Property Flashcards
May a cotenant recovery from another cotenant in contribution for operating expenses?
yes. e.g., mortgage expenses and property taxes
Describe the effect of an assignment and sublease on privity of contract and privity of estate between a LL, T, and Assignee.
The privity of estate held by the original tenant terminates upon a successful assignment by the tenant to the assignee (but does not terminate upon a sublease). Because the original tenant remains in privity of contract with the landlord (both are parties to the lease agreement), however, the original tenant remains liable for all the covenants in the lease—even after a successful assignment. Absent an agreement by the landlord to release the original tenant from liability (i.e., a novation), the original tenant remains liable to the landlord for the entire duration of the lease.

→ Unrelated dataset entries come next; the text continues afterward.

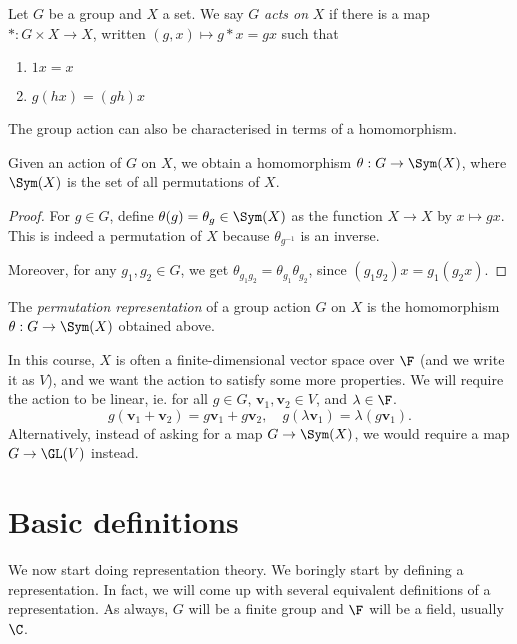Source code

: \documentclass[a4paper]{article}
\begin{document}
\begin{defi}
  Let $G$ be a group and $X$ a set. We say $G$ \emph{acts on} $X$ if there is a map $*: G \times X \to X$, written $(g, x) \mapsto g * x = gx$ such that
  \begin{enumerate}
    \item $1x = x$
    \item $g(hx) = (gh)x$
  \end{enumerate}
\end{defi}

The group action can also be characterised in terms of a homomorphism.
\begin{lemma}
  Given an action of $G$ on $X$, we obtain a homomorphism $\theta: G \to \Sym(X)$, where $\Sym(X)$ is the set of all permutations of $X$.
\end{lemma}

\begin{proof}
  For $g \in G$, define $\theta(g) = \theta_g \in \Sym (X)$ as the function $X \to X$ by $x \mapsto gx$. This is indeed a permutation of $X$ because $\theta_{g^{-1}}$ is an inverse.

  Moreover, for any $g_1, g_2 \in G$, we get $\theta_{g_1g_2} = \theta_{g_1} \theta_{g_2}$, since $(g_1g_2) x = g_1(g_2x)$.
\end{proof}

\begin{defi}
  The \emph{permutation representation} of a group action $G$ on $X$ is the homomorphism $\theta: G \to \Sym (X)$ obtained above.
\end{defi}

In this course, $X$ is often a finite-dimensional vector space over $\F$ (and we write it as $V$), and we want the action to satisfy some more properties. We will require the action to be linear, ie. for all $g \in G$, $\mathbf{v}_1, \mathbf{v}_2 \in V$, and $\lambda \in \F$.
\[
  g(\mathbf{v}_1 + \mathbf{v}_2) = g \mathbf{v}_1 + g \mathbf{v}_2,\quad g(\lambda \mathbf{v}_1) = \lambda (g\mathbf{v}_1).
\]
Alternatively, instead of asking for a map $G \to \Sym(X)$, we would require a map $G \to \GL(V)$ instead.

\section{Basic definitions}
We now start doing representation theory. We boringly start by defining a representation. In fact, we will come up with several equivalent definitions of a representation. As always, $G$ will be a finite group and $\F$ will be a field, usually $\C$.
\end{document}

Describe the warranty of habitability
There is an implied warranty of habitability in most residential leases, particularly when the dwelling is a multi-family unit. The landlord must maintain the property such that it is reasonably suited for residential use. A failure to provide adequate heat can constitute a breach of this warranty and, if not addressed, can provide the tenant with a remedy, such as a rent abatement, until the breach is corrected
Does a land sale contract include an implied covenant of marketable title?
Absent contrary language, every land sales contract contains an implied covenant of marketable title. Unless otherwise agreed, the seller is not required to deliver marketable title until the closing. In an installment land contract, marketable title is not required to be given until delivery occurs after all installment payments have been made. An undisclosed private encumbrance (such as a mortgage) renders title unmarketable. If a seller delivers an unmarketable title, a buyer may rescind the contract and recover payments, sue for breach of contract, or bring an action for specific performance with an abatement of the purchase price (e.g., price adjustment to compensate the buyer for the defect). In this case, the seller delivered unmarketable title and the buyer is entitled to seek any of these remedies Absent contrary language, an implied covenant of marketable title (i.e., a title free from defects) is part of a land sales contract, regardless of the type of deed created. Marketable title is a title that is free from an unreasonable risk of litigation. Here, the seller has breached this covenant because the seller’s title acquired by adverse possession is subject to a reasonable risk of litigation (he is not the owner of record).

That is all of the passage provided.